> _The data_:
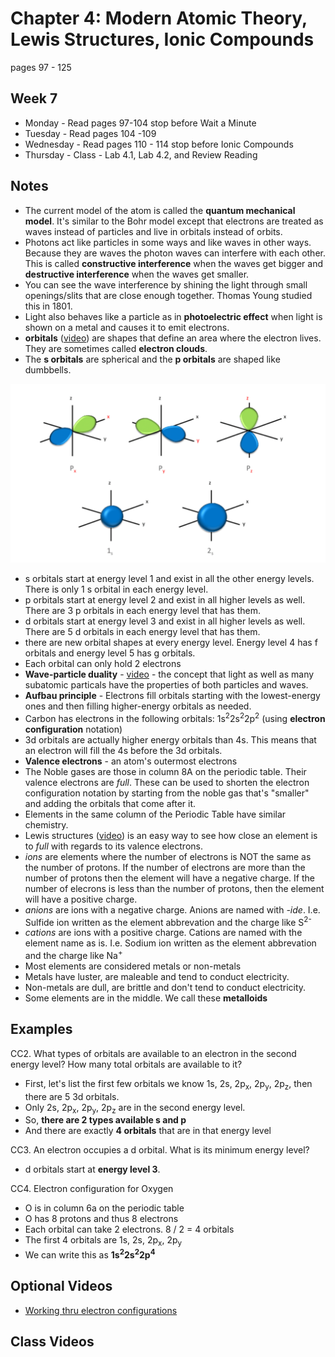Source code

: # Chapter 4:  Modern Atomic Theory, Lewis Structures, Ionic Compounds

pages 97 - 125

## Week 7
- Monday - Read pages 97-104 stop before Wait a Minute
- Tuesday - Read pages 104 -109
- Wednesday - Read pages 110 - 114 stop before Ionic Compounds
- Thursday - Class - Lab 4.1, Lab 4.2, and Review Reading

## Notes
- The current model of the atom is called the **quantum mechanical model**. It's similar to the Bohr model except that electrons are treated as waves instead of particles and live in orbitals instead of orbits.
- Photons act like particles in some ways and like waves in other ways. Because they are waves the photon waves can interfere with each other. This is called **constructive interference** when the waves get bigger and **destructive interference** when the waves get smaller.
- You can see the wave interference by shining the light through small openings/slits that are close enough together. Thomas Young studied this in 1801.
- Light also behaves like a particle as in **photoelectric effect** when light is shown on a metal and causes it to emit electrons.
- **orbitals** ([video](https://youtu.be/sMt5Dcex0kg)) are shapes that define an area where the electron lives. They are sometimes called **electron clouds**.
- The **s orbitals** are spherical and the **p orbitals** are shaped like dumbbells.

![S and P orbitals](sandpshells.png)

- s orbitals start at energy level 1 and exist in all the other energy levels. There is only 1 s orbital in each energy level.
- p orbitals start at energy level 2 and exist in all higher levels as well. There are 3 p orbitals in each energy level that has them.
- d orbitals start at energy level 3 and exist in all higher levels as well. There are 5 d orbitals in each energy level that has them.
- there are new orbital shapes at every energy level. Energy level 4 has f orbitals and energy level 5 has g orbitals.
- Each orbital can only hold 2 electrons
- **Wave-particle duality** - [video](https://youtu.be/J1yIApZtLos) - the concept that light as well as many subatomic particals have the properties of both particles and waves.
- **Aufbau principle** - Electrons fill orbitals starting with the lowest-energy ones and then filling higher-energy orbitals as needed.
- Carbon has electrons in the following orbitals: 1s<sup>2</sup>2s<sup>2</sup>2p<sup>2</sup> (using **electron configuration** notation)
- 3d orbitals are actually higher energy orbitals than 4s. This means that an electron will fill the 4s before the 3d orbitals.
- **Valence electrons** - an atom's outermost electrons
- The Noble gases are those in column 8A on the periodic table. Their valence electrons are *full*. These can be used to shorten the electron configuration notation by starting from the noble gas that's "smaller" and adding the orbitals that come after it. 
- Elements in the same column of the Periodic Table have similar chemistry.
- Lewis structures ([video](https://youtu.be/y6QZRBIO0-o)) is an easy way to see how close an element is to *full* with regards to its valence electrons.
- *ions* are elements where the number of electrons is NOT the same as the number of protons. If the number of electrons are more than the number of protons then the element will have a negative charge. If the number of elecrons is less than the number of protons, then the element will have a positive charge.
- *anions* are ions with a negative charge. Anions are named with *-ide*. I.e. Sulfide ion written as the element abbrevation and the charge like S<sup>2-</sup>
- *cations* are ions with a positive charge. Cations are named with the element name as is. I.e. Sodium ion written as the element abbrevation and the charge like Na<sup>+</sup>
- Most elements are considered metals or non-metals
- Metals have luster, are maleable and tend to conduct electricity. 
- Non-metals are dull, are brittle and don't tend to conduct electricity.
- Some elements are in the middle. We call these **metalloids**

## Examples

CC2. What types of orbitals are available to an electron in the second energy level? How many total orbitals are available to it?
- First, let's list the first few orbitals we know 1s, 2s, 2p<sub>x</sub>, 2p<sub>y</sub>, 2p<sub>z</sub>, then there are 5 3d orbitals.
- Only 2s, 2p<sub>x</sub>, 2p<sub>y</sub>, 2p<sub>z</sub> are in the second energy level.
- So, **there are 2 types available s and p**
- And there are exactly **4 orbitals** that are in that energy level

CC3. An electron occupies a d orbital. What is its minimum energy level?
- d orbitals start at **energy level 3**.

CC4. Electron configuration for Oxygen 
- O is in column 6a on the periodic table
- O has 8 protons and thus 8 electrons
- Each orbital can take 2 electrons. 8 / 2 = 4 orbitals
- The first 4 orbitals are 1s, 2s, 2p<sub>x</sub>, 2p<sub>y</sub>
- We can write this as **1s<sup>2</sup>2s<sup>2</sup>2p<sup>4</sup>**

## Optional Videos

- [Working thru electron configurations](https://youtu.be/8TZ97JLWqMA)

## Class Videos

> _The task_: Some lines above contain the word "Ionic". Copy each of them.

> _Written solution_:
: # Chapter 4:  Modern Atomic Theory, Lewis Structures, Ionic Compounds
- Wednesday - Read pages 110 - 114 stop before Ionic Compounds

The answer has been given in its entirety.